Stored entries
++++++
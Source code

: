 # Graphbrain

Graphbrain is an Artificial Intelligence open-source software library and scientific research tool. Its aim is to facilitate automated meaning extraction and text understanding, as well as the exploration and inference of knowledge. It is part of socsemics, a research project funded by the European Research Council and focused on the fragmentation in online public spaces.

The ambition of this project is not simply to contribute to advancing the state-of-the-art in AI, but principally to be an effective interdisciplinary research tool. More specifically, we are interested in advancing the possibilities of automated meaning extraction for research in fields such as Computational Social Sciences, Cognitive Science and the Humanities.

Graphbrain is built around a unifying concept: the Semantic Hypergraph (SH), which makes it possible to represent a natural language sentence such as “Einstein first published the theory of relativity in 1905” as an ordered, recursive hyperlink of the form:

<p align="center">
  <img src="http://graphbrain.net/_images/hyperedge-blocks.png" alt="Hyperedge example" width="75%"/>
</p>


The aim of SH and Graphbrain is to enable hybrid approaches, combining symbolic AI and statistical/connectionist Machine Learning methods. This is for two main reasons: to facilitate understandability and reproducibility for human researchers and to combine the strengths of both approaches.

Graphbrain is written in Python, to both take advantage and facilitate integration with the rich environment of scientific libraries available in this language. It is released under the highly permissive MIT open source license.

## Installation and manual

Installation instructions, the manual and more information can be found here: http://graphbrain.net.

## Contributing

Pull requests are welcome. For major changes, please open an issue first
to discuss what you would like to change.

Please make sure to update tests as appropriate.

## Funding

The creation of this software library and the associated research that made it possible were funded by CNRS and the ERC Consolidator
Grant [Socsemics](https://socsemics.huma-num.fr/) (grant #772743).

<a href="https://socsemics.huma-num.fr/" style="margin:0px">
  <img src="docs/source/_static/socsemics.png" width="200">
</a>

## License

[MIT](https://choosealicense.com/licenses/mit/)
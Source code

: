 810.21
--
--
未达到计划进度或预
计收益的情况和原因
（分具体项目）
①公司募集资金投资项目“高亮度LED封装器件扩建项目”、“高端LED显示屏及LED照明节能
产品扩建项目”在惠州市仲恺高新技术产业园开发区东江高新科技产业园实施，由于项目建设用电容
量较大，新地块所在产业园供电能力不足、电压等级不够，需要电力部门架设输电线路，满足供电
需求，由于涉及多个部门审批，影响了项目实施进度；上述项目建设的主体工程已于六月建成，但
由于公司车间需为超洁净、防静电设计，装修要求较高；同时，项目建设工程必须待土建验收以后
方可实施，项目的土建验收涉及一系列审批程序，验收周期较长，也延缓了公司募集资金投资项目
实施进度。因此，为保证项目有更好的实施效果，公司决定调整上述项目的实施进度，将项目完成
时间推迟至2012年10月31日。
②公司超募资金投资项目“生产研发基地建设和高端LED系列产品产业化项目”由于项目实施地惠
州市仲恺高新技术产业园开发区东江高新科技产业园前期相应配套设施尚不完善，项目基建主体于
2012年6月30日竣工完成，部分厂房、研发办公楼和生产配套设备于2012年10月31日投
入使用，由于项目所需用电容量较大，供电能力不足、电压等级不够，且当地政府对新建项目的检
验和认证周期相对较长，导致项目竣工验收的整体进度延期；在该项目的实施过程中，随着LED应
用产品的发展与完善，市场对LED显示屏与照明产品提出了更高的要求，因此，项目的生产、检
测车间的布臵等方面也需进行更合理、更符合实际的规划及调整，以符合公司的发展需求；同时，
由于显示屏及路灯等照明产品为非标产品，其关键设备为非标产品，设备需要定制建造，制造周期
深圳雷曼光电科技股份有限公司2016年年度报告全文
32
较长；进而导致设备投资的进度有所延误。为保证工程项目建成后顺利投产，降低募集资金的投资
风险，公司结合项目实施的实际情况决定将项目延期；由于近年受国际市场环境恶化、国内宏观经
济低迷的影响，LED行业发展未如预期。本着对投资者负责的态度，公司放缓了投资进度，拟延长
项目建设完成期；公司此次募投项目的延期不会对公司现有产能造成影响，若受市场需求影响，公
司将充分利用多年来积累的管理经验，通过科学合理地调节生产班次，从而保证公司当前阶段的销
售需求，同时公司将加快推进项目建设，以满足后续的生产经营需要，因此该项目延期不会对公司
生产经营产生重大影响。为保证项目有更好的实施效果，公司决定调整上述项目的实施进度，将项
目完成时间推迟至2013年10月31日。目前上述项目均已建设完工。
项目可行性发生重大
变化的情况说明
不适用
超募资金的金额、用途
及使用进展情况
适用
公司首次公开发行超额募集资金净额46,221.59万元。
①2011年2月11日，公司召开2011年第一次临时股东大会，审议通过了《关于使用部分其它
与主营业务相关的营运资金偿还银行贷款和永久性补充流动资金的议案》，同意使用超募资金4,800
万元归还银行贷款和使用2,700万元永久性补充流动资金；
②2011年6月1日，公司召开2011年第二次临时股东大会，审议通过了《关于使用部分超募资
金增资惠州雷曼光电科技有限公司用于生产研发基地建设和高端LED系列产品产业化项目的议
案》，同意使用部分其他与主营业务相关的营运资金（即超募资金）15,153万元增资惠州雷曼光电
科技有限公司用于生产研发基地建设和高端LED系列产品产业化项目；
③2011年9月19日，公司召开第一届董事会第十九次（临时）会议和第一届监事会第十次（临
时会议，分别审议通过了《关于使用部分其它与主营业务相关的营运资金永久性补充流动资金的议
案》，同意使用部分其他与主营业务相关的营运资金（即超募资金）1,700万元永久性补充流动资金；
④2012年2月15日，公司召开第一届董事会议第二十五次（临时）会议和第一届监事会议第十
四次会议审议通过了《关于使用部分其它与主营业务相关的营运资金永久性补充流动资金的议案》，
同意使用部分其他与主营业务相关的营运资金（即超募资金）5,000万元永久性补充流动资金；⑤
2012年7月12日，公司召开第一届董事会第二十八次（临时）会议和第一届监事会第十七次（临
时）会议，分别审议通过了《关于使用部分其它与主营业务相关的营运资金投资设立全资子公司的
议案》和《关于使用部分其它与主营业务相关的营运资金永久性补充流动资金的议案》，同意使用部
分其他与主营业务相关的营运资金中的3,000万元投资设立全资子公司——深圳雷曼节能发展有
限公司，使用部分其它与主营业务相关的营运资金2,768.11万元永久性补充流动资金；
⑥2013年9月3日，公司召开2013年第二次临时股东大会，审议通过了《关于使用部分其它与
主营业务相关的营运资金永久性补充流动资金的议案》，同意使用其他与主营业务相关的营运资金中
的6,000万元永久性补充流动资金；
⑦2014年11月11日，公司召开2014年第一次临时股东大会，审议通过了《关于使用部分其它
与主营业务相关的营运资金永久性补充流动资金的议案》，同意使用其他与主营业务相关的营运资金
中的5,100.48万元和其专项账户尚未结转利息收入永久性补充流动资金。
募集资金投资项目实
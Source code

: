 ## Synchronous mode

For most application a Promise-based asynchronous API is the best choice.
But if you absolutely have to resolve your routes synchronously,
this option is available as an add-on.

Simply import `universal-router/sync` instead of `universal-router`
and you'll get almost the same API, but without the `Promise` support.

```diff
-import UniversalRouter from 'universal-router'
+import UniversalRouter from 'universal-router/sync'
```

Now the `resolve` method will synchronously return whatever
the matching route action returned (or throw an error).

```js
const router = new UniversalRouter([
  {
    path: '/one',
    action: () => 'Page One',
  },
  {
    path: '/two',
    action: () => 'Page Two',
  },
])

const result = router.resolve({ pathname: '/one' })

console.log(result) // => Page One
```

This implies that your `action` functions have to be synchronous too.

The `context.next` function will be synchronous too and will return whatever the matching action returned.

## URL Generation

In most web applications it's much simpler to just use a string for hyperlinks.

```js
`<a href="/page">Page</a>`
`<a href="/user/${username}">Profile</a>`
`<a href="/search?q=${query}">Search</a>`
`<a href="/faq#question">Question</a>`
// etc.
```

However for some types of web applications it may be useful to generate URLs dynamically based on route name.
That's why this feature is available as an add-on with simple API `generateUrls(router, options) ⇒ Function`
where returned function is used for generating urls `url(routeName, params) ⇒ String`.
++++++
Activity | Copy the lines of the data above exactly as written, beginning with the line containing "由于公司车间需为超洁净、防静" and ending with the line containing "入使用，由于项目所需用电容量", and leave out all other lines.

Solution |
由于公司车间需为超洁净、防静电设计，装修要求较高；同时，项目建设工程必须待土建验收以后
方可实施，项目的土建验收涉及一系列审批程序，验收周期较长，也延缓了公司募集资金投资项目
实施进度。因此，为保证项目有更好的实施效果，公司决定调整上述项目的实施进度，将项目完成
时间推迟至2012年10月31日。
②公司超募资金投资项目“生产研发基地建设和高端LED系列产品产业化项目”由于项目实施地惠
州市仲恺高新技术产业园开发区东江高新科技产业园前期相应配套设施尚不完善，项目基建主体于
2012年6月30日竣工完成，部分厂房、研发办公楼和生产配套设备于2012年10月31日投
入使用，由于项目所需用电容量较大，供电能力不足、电压等级不够，且当地政府对新建项目的检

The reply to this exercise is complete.